EXERCISE REQUIREMENTS. Within the listing below, how many lines hold the string "would"? Only the number is wanted.

DATA SHOWN.
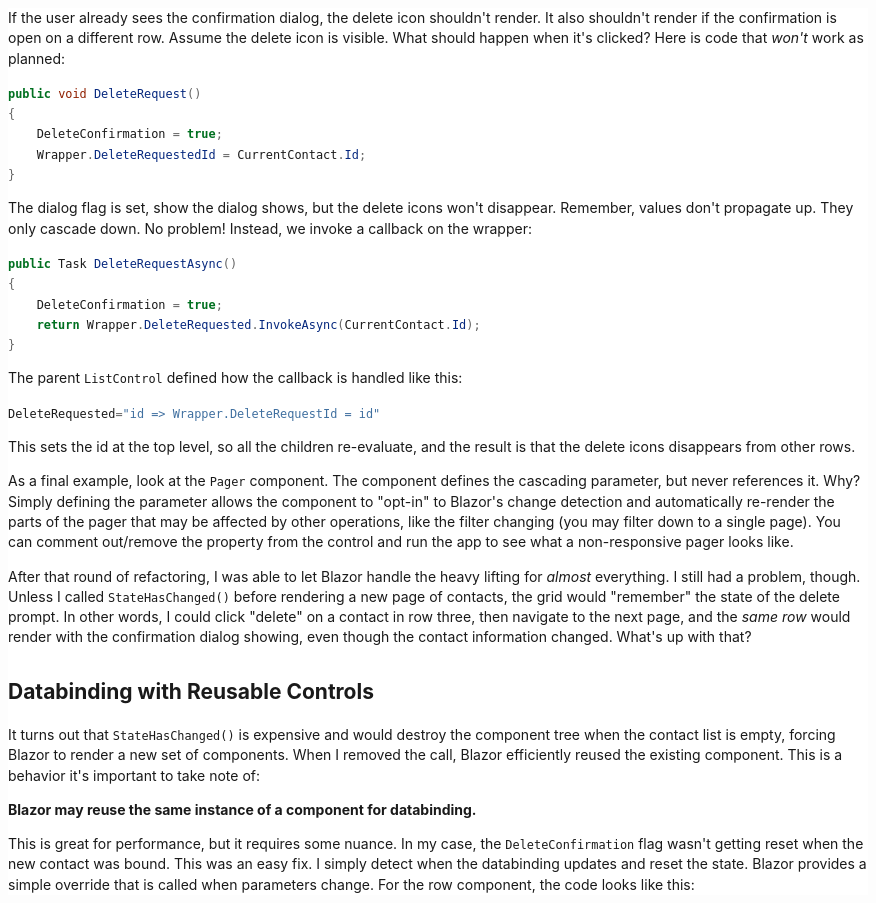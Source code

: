 If the user already sees the confirmation dialog, the delete icon shouldn't render. It also shouldn't render if the confirmation is open on a different row. Assume the delete icon is visible. What should happen when it's clicked? Here is code that _won't_ work as planned:

```csharp
public void DeleteRequest()
{
    DeleteConfirmation = true;
    Wrapper.DeleteRequestedId = CurrentContact.Id;
}
```

The dialog flag is set, show the dialog shows, but the delete icons won't disappear. Remember, values don't propagate up. They only cascade down. No problem! Instead, we invoke a callback on the wrapper:

```csharp
public Task DeleteRequestAsync()
{
    DeleteConfirmation = true;
    return Wrapper.DeleteRequested.InvokeAsync(CurrentContact.Id);
}
```

The parent `ListControl` defined how the callback is handled like this:

```csharp
DeleteRequested="id => Wrapper.DeleteRequestId = id"
```

This sets the id at the top level, so all the children re-evaluate, and the result is that the delete icons disappears from other rows.

As a final example, look at the `Pager` component. The component defines the cascading parameter, but never references it. Why? Simply defining the parameter allows the component to "opt-in" to Blazor's change detection and automatically re-render the parts of the pager that may be affected by other operations, like the filter changing (you may filter down to a single page). You can comment out/remove the property from the control and run the app to see what a non-responsive pager looks like. 

After that round of refactoring, I was able to let Blazor handle the heavy lifting for _almost_ everything. I still had a problem, though. Unless I called `StateHasChanged()` before rendering a new page of contacts, the grid would "remember" the state of the delete prompt. In other words, I could click "delete" on a contact in row three, then navigate to the next page, and the _same row_ would render with the confirmation dialog showing, even though the contact information changed. What's up with that?

## Databinding with Reusable Controls

It turns out that `StateHasChanged()` is expensive and would destroy the component tree when the contact list is empty, forcing Blazor to render a new set of components. When I removed the call, Blazor efficiently reused the existing component. This is a behavior it's important to take note of:

**Blazor may reuse the same instance of a component for databinding.**

This is great for performance, but it requires some nuance. In my case, the `DeleteConfirmation` flag wasn't getting reset when the new contact was bound. This was an easy fix. I simply detect when the databinding updates and reset the state. Blazor provides a simple override that is called when parameters change. For the row component, the code looks like this:
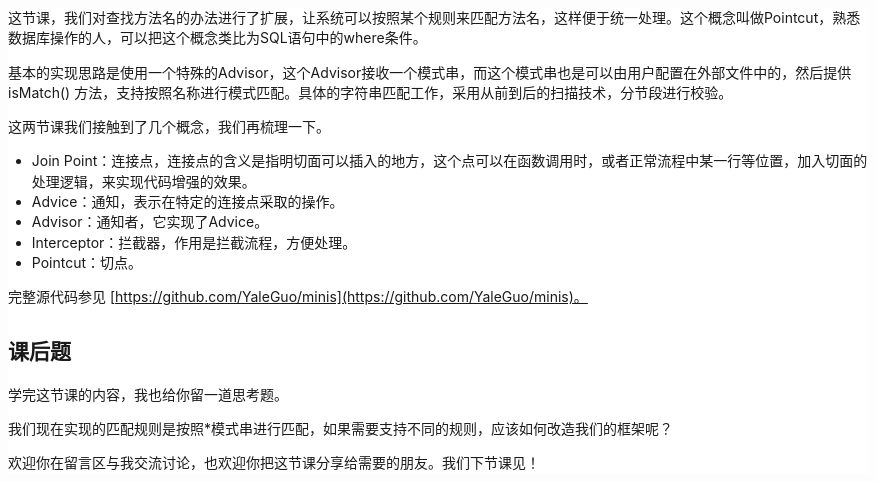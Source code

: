 这节课，我们对查找方法名的办法进行了扩展，让系统可以按照某个规则来匹配方法名，这样便于统一处理。这个概念叫做Pointcut，熟悉数据库操作的人，可以把这个概念类比为SQL语句中的where条件。

基本的实现思路是使用一个特殊的Advisor，这个Advisor接收一个模式串，而这个模式串也是可以由用户配置在外部文件中的，然后提供isMatch() 方法，支持按照名称进行模式匹配。具体的字符串匹配工作，采用从前到后的扫描技术，分节段进行校验。

这两节课我们接触到了几个概念，我们再梳理一下。

- Join Point：连接点，连接点的含义是指明切面可以插入的地方，这个点可以在函数调用时，或者正常流程中某一行等位置，加入切面的处理逻辑，来实现代码增强的效果。
- Advice：通知，表示在特定的连接点采取的操作。
- Advisor：通知者，它实现了Advice。
- Interceptor：拦截器，作用是拦截流程，方便处理。
- Pointcut：切点。

完整源代码参见 [https://github.com/YaleGuo/minis](https://github.com/YaleGuo/minis)。

## 课后题

学完这节课的内容，我也给你留一道思考题。

我们现在实现的匹配规则是按照\*模式串进行匹配，如果需要支持不同的规则，应该如何改造我们的框架呢？

欢迎你在留言区与我交流讨论，也欢迎你把这节课分享给需要的朋友。我们下节课见！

RESULT. 2